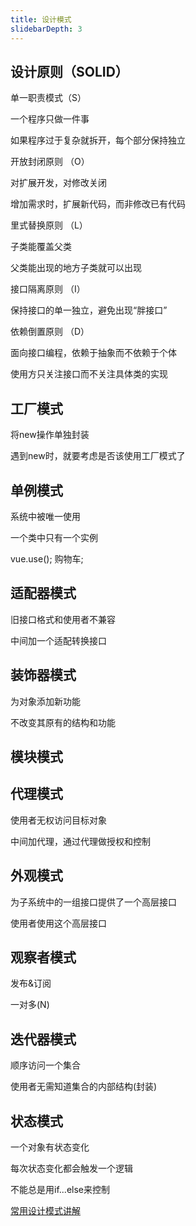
 ```yaml
---
title: 设计模式
slidebarDepth: 3
---
```


## 设计原则（SOLID）

单一职责模式（S）

一个程序只做一件事

如果程序过于复杂就拆开，每个部分保持独立

开放封闭原则 （O）

对扩展开发，对修改关闭

增加需求时，扩展新代码，而非修改已有代码

里式替换原则 （L）

子类能覆盖父类

父类能出现的地方子类就可以出现

接口隔离原则 （I）

保持接口的单一独立，避免出现“胖接口”

依赖倒置原则 （D）

面向接口编程，依赖于抽象而不依赖于个体

使用方只关注接口而不关注具体类的实现

## 工厂模式

将new操作单独封装

遇到new时，就要考虑是否该使用工厂模式了

## 单例模式

系统中被唯一使用

一个类中只有一个实例

vue.use(); 购物车;

## 适配器模式

旧接口格式和使用者不兼容

中间加一个适配转换接口

## 装饰器模式

为对象添加新功能

不改变其原有的结构和功能

## 模块模式

## 代理模式

使用者无权访问目标对象

中间加代理，通过代理做授权和控制

## 外观模式

为子系统中的一组接口提供了一个高层接口

使用者使用这个高层接口

## 观察者模式

发布&订阅

一对多(N)

## 迭代器模式

顺序访问一个集合

使用者无需知道集合的内部结构(封装)

## 状态模式

一个对象有状态变化

每次状态变化都会触发一个逻辑

不能总是用if...else来控制

[常用设计模式讲解](https://juejin.im/post/5c1d1f04e51d4544d544b600)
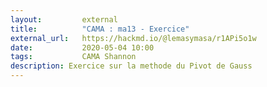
 ```yaml
---
layout:         external
title:          "CAMA : ma13 - Exercice"
external_url:   https://hackmd.io/@lemasymasa/r1APi5o1w
date:           2020-05-04 10:00
tags:           CAMA Shannon
description: Exercice sur la methode du Pivot de Gauss
---
```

•••••

- [WORK REQUIRED]
Take from the listing above each line containing "title".

- [WRITTEN SOLUTION]
title: 设计模式
title:          "CAMA : ma13 - Exercice"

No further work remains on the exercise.